AVAILABLE DATA:
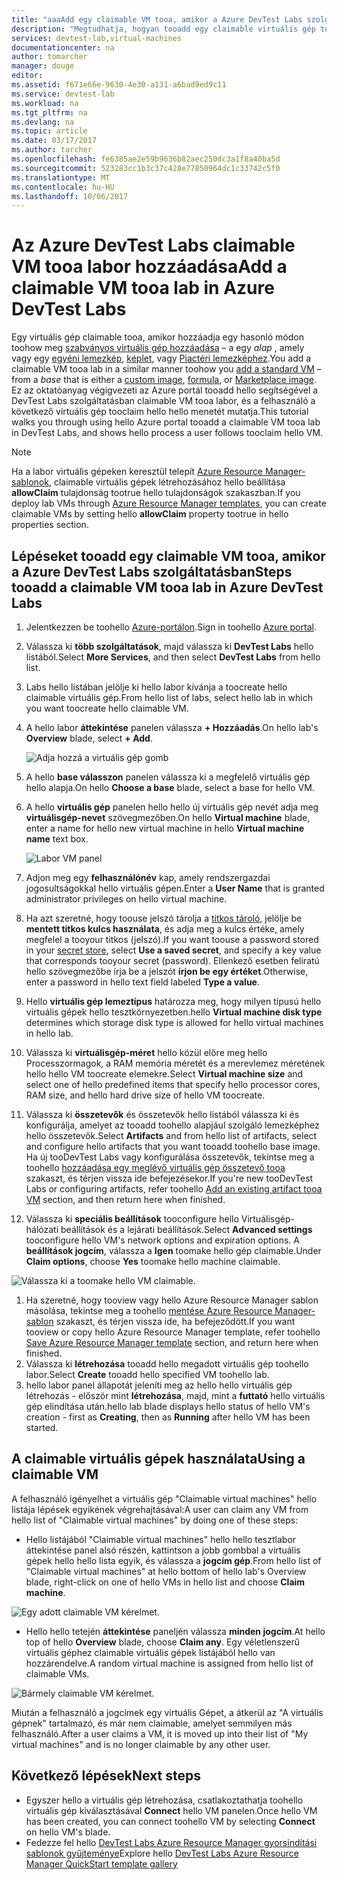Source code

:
 ```yaml
---
title: "aaaAdd egy claimable VM tooa, amikor a Azure DevTest Labs szolgáltatásban |} Microsoft Docs"
description: "Megtudhatja, hogyan tooadd egy claimable virtuális gép tooa, amikor a Azure DevTest Labs szolgáltatásban"
services: devtest-lab,virtual-machines
documentationcenter: na
author: tomarcher
manager: douge
editor: 
ms.assetid: f671e66e-9630-4e30-a131-a6bad9ed9c11
ms.service: devtest-lab
ms.workload: na
ms.tgt_pltfrm: na
ms.devlang: na
ms.topic: article
ms.date: 03/17/2017
ms.author: tarcher
ms.openlocfilehash: fe6385ae2e59b9636b82aec250dc3a1f8a40ba5d
ms.sourcegitcommit: 523283cc1b3c37c428e77850964dc1c33742c5f0
ms.translationtype: MT
ms.contentlocale: hu-HU
ms.lasthandoff: 10/06/2017
---
```

# <a name="add-a-claimable-vm-tooa-lab-in-azure-devtest-labs"></a><span data-ttu-id="f4716-103">Az Azure DevTest Labs claimable VM tooa labor hozzáadása</span><span class="sxs-lookup"><span data-stu-id="f4716-103">Add a claimable VM tooa lab in Azure DevTest Labs</span></span>
<span data-ttu-id="f4716-104">Egy virtuális gép claimable tooa, amikor hozzáadja egy hasonló módon toohow meg [szabványos virtuális gép hozzáadása](devtest-lab-add-vm.md) – a egy *alap* , amely vagy egy [egyéni lemezkép](devtest-lab-create-template.md), [képlet](devtest-lab-manage-formulas.md), vagy [Piactéri lemezképhez](devtest-lab-configure-marketplace-images.md).</span><span class="sxs-lookup"><span data-stu-id="f4716-104">You add a claimable VM tooa lab in a similar manner toohow you [add a standard VM](devtest-lab-add-vm.md) – from a *base* that is either a [custom image](devtest-lab-create-template.md), [formula](devtest-lab-manage-formulas.md), or [Marketplace image](devtest-lab-configure-marketplace-images.md).</span></span> <span data-ttu-id="f4716-105">Ez az oktatóanyag végigvezeti az Azure portál tooadd hello segítségével a DevTest Labs szolgáltatásban claimable VM tooa labor, és a felhasználó a következő virtuális gép tooclaim hello hello menetét mutatja.</span><span class="sxs-lookup"><span data-stu-id="f4716-105">This tutorial walks you through using hello Azure portal tooadd a claimable VM tooa lab in DevTest Labs, and shows hello process a user follows tooclaim hello VM.</span></span>

> [!NOTE]
> <span data-ttu-id="f4716-106">Ha a labor virtuális gépeken keresztül telepít [Azure Resource Manager-sablonok](devtest-lab-create-environment-from-arm.md), claimable virtuális gépek létrehozásához hello beállítása **allowClaim** tulajdonság tootrue hello tulajdonságok szakaszban.</span><span class="sxs-lookup"><span data-stu-id="f4716-106">If you deploy lab VMs through [Azure Resource Manager templates](devtest-lab-create-environment-from-arm.md), you can create claimable VMs by setting hello **allowClaim** property tootrue in hello properties section.</span></span>
>
>

## <a name="steps-tooadd-a-claimable-vm-tooa-lab-in-azure-devtest-labs"></a><span data-ttu-id="f4716-107">Lépéseket tooadd egy claimable VM tooa, amikor a Azure DevTest Labs szolgáltatásban</span><span class="sxs-lookup"><span data-stu-id="f4716-107">Steps tooadd a claimable VM tooa lab in Azure DevTest Labs</span></span>
1. <span data-ttu-id="f4716-108">Jelentkezzen be toohello [Azure-portálon](http://go.microsoft.com/fwlink/p/?LinkID=525040).</span><span class="sxs-lookup"><span data-stu-id="f4716-108">Sign in toohello [Azure portal](http://go.microsoft.com/fwlink/p/?LinkID=525040).</span></span>
1. <span data-ttu-id="f4716-109">Válassza ki **több szolgáltatások**, majd válassza ki **DevTest Labs** hello listából.</span><span class="sxs-lookup"><span data-stu-id="f4716-109">Select **More Services**, and then select **DevTest Labs** from hello list.</span></span>
1. <span data-ttu-id="f4716-110">Labs hello listában jelölje ki hello labor kívánja a toocreate hello claimable virtuális gép.</span><span class="sxs-lookup"><span data-stu-id="f4716-110">From hello list of labs, select hello lab in which you want toocreate hello claimable VM.</span></span>  
1. <span data-ttu-id="f4716-111">A hello labor **áttekintése** panelen válassza **+ Hozzáadás**.</span><span class="sxs-lookup"><span data-stu-id="f4716-111">On hello lab's **Overview** blade, select **+ Add**.</span></span>  

    ![Adja hozzá a virtuális gép gomb](./media/devtest-lab-add-vm/devtestlab-home-blade-add-vm.png)

1. <span data-ttu-id="f4716-113">A hello **base válasszon** panelen válassza ki a megfelelő virtuális gép hello alapja.</span><span class="sxs-lookup"><span data-stu-id="f4716-113">On hello **Choose a base** blade, select a base for hello VM.</span></span>
1. <span data-ttu-id="f4716-114">A hello **virtuális gép** panelen hello hello új virtuális gép nevét adja meg **virtuálisgép-nevet** szövegmezőben.</span><span class="sxs-lookup"><span data-stu-id="f4716-114">On hello **Virtual machine** blade, enter a name for hello new virtual machine in hello **Virtual machine name** text box.</span></span>

    ![Labor VM panel](./media/devtest-lab-add-vm/devtestlab-lab-vm-blade.png)

1. <span data-ttu-id="f4716-116">Adjon meg egy **felhasználónév** kap, amely rendszergazdai jogosultságokkal hello virtuális gépen.</span><span class="sxs-lookup"><span data-stu-id="f4716-116">Enter a **User Name** that is granted administrator privileges on hello virtual machine.</span></span>  
1. <span data-ttu-id="f4716-117">Ha azt szeretné, hogy toouse jelszó tárolja a [titkos tároló](https://azure.microsoft.com/updates/azure-devtest-labs-keep-your-secrets-safe-and-easy-to-use-with-the-new-personal-secret-store), jelölje be **mentett titkos kulcs használata**, és adja meg a kulcs értéke, amely megfelel a tooyour titkos (jelszó).</span><span class="sxs-lookup"><span data-stu-id="f4716-117">If you want toouse a password stored in your [secret store](https://azure.microsoft.com/updates/azure-devtest-labs-keep-your-secrets-safe-and-easy-to-use-with-the-new-personal-secret-store), select **Use a saved secret**, and specify a key value that corresponds tooyour secret (password).</span></span> <span data-ttu-id="f4716-118">Ellenkező esetben feliratú hello szövegmezőbe írja be a jelszót **írjon be egy értéket**.</span><span class="sxs-lookup"><span data-stu-id="f4716-118">Otherwise, enter a password in hello text field labeled **Type a value**.</span></span>
1. <span data-ttu-id="f4716-119">Hello **virtuális gép lemeztípus** határozza meg, hogy milyen típusú hello virtuális gépek hello tesztkörnyezetben.</span><span class="sxs-lookup"><span data-stu-id="f4716-119">hello **Virtual machine disk type** determines which storage disk type is allowed for hello virtual machines in hello lab.</span></span>
1. <span data-ttu-id="f4716-120">Válassza ki **virtuálisgép-méret** hello közül előre meg hello Processzormagok, a RAM memória méretét és a merevlemez méretének hello hello VM toocreate elemekre.</span><span class="sxs-lookup"><span data-stu-id="f4716-120">Select **Virtual machine size** and select one of hello predefined items that specify hello processor cores, RAM size, and hello hard drive size of hello VM toocreate.</span></span>
1. <span data-ttu-id="f4716-121">Válassza ki **összetevők** és összetevők hello listából válassza ki és konfigurálja, amelyet az tooadd toohello alapjául szolgáló lemezképhez hello összetevők.</span><span class="sxs-lookup"><span data-stu-id="f4716-121">Select **Artifacts** and from hello list of artifacts, select and configure hello artifacts that you want tooadd toohello base image.</span></span> <span data-ttu-id="f4716-122">Ha új tooDevTest Labs vagy konfigurálása összetevők, tekintse meg a toohello [hozzáadása egy meglévő virtuális gép összetevő tooa](devtest-lab-add-vm.md#add-an-existing-artifact-to-a-vm) szakaszt, és térjen vissza ide befejezésekor.</span><span class="sxs-lookup"><span data-stu-id="f4716-122">If you're new tooDevTest Labs or configuring artifacts, refer toohello [Add an existing artifact tooa VM](devtest-lab-add-vm.md#add-an-existing-artifact-to-a-vm) section, and then return here when finished.</span></span>
1. <span data-ttu-id="f4716-123">Válassza ki **speciális beállítások** tooconfigure hello Virtuálisgép-hálózati beállítások és a lejárati beállítások.</span><span class="sxs-lookup"><span data-stu-id="f4716-123">Select **Advanced settings** tooconfigure hello VM's network options and expiration options.</span></span> <span data-ttu-id="f4716-124">A **beállítások jogcím**, válassza a **Igen** toomake hello gép claimable.</span><span class="sxs-lookup"><span data-stu-id="f4716-124">Under **Claim options**, choose **Yes** toomake hello machine claimable.</span></span>

  ![Válassza ki a toomake hello VM claimable.](./media/devtest-lab-add-vm/devtestlab-claim-VM-option.png)

1. <span data-ttu-id="f4716-126">Ha szeretné, hogy tooview vagy hello Azure Resource Manager sablon másolása, tekintse meg a toohello [mentése Azure Resource Manager-sablon](devtest-lab-add-vm.md#save-azure-resource-manager-template) szakaszt, és térjen vissza ide, ha befejeződött.</span><span class="sxs-lookup"><span data-stu-id="f4716-126">If you want tooview or copy hello Azure Resource Manager template, refer toohello [Save Azure Resource Manager template](devtest-lab-add-vm.md#save-azure-resource-manager-template) section, and return here when finished.</span></span>
1. <span data-ttu-id="f4716-127">Válassza ki **létrehozása** tooadd hello megadott virtuális gép toohello labor.</span><span class="sxs-lookup"><span data-stu-id="f4716-127">Select **Create** tooadd hello specified VM toohello lab.</span></span>
1. <span data-ttu-id="f4716-128">hello labor panel állapotát jeleníti meg az hello hello virtuális gép létrehozás - először mint **létrehozása**, majd, mint a **futtató** hello virtuális gép elindítása után.</span><span class="sxs-lookup"><span data-stu-id="f4716-128">hello lab blade displays hello status of hello VM's creation - first as **Creating**, then as **Running** after hello VM has been started.</span></span>


## <a name="using-a-claimable-vm"></a><span data-ttu-id="f4716-129">A claimable virtuális gépek használata</span><span class="sxs-lookup"><span data-stu-id="f4716-129">Using a claimable VM</span></span>

<span data-ttu-id="f4716-130">A felhasználó igényelhet a virtuális gép "Claimable virtual machines" hello listája lépések egyikének végrehajtásával:</span><span class="sxs-lookup"><span data-stu-id="f4716-130">A user can claim any VM from hello list of "Claimable virtual machines" by doing one of these steps:</span></span>

* <span data-ttu-id="f4716-131">Hello listájából "Claimable virtual machines" hello hello tesztlabor áttekintése panel alsó részén, kattintson a jobb gombbal a virtuális gépek hello hello lista egyik, és válassza a **jogcím gép**.</span><span class="sxs-lookup"><span data-stu-id="f4716-131">From hello list of "Claimable virtual machines" at hello bottom of hello lab's Overview blade, right-click on one of hello VMs in hello list and choose **Claim machine**.</span></span>

 ![Egy adott claimable VM kérelmet.](./media/devtest-lab-add-vm/devtestlab-claim-VM.png)


* <span data-ttu-id="f4716-133">Hello hello tetején **áttekintése** paneljén válassza **minden jogcím**.</span><span class="sxs-lookup"><span data-stu-id="f4716-133">At hello top of hello **Overview** blade, choose **Claim any**.</span></span> <span data-ttu-id="f4716-134">Egy véletlenszerű virtuális géphez claimable virtuális gépek listájából hello van hozzárendelve.</span><span class="sxs-lookup"><span data-stu-id="f4716-134">A random virtual machine is assigned from hello list of claimable VMs.</span></span>

 ![Bármely claimable VM kérelmet.](./media/devtest-lab-add-vm/devtestlab-claim-any.png)


<span data-ttu-id="f4716-136">Miután a felhasználó a jogcímek egy virtuális Gépet, a átkerül az "A virtuális gépnek" tartalmazó, és már nem claimable, amelyet semmilyen más felhasználó.</span><span class="sxs-lookup"><span data-stu-id="f4716-136">After a user claims a VM, it is moved up into their list of "My virtual machines" and is no longer claimable by any other user.</span></span>

## <a name="next-steps"></a><span data-ttu-id="f4716-137">Következő lépések</span><span class="sxs-lookup"><span data-stu-id="f4716-137">Next steps</span></span>
* <span data-ttu-id="f4716-138">Egyszer hello a virtuális gép létrehozása, csatlakoztathatja toohello virtuális gép kiválasztásával **Connect** hello VM panelen.</span><span class="sxs-lookup"><span data-stu-id="f4716-138">Once hello VM has been created, you can connect toohello VM by selecting **Connect** on hello VM's blade.</span></span>
* <span data-ttu-id="f4716-139">Fedezze fel hello [DevTest Labs Azure Resource Manager gyorsindítási sablonok gyűjteménye](https://github.com/Azure/azure-devtestlab/tree/master/ARMTemplates)</span><span class="sxs-lookup"><span data-stu-id="f4716-139">Explore hello [DevTest Labs Azure Resource Manager QuickStart template gallery](https://github.com/Azure/azure-devtestlab/tree/master/ARMTemplates)</span></span>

ASSIGNMENT: The lines above that hold the word "kérelmet" should be found and copied out.

YOUR RESPONSE:
 ![Egy adott claimable VM kérelmet.](./media/devtest-lab-add-vm/devtestlab-claim-VM.png)
 ![Bármely claimable VM kérelmet.](./media/devtest-lab-add-vm/devtestlab-claim-any.png)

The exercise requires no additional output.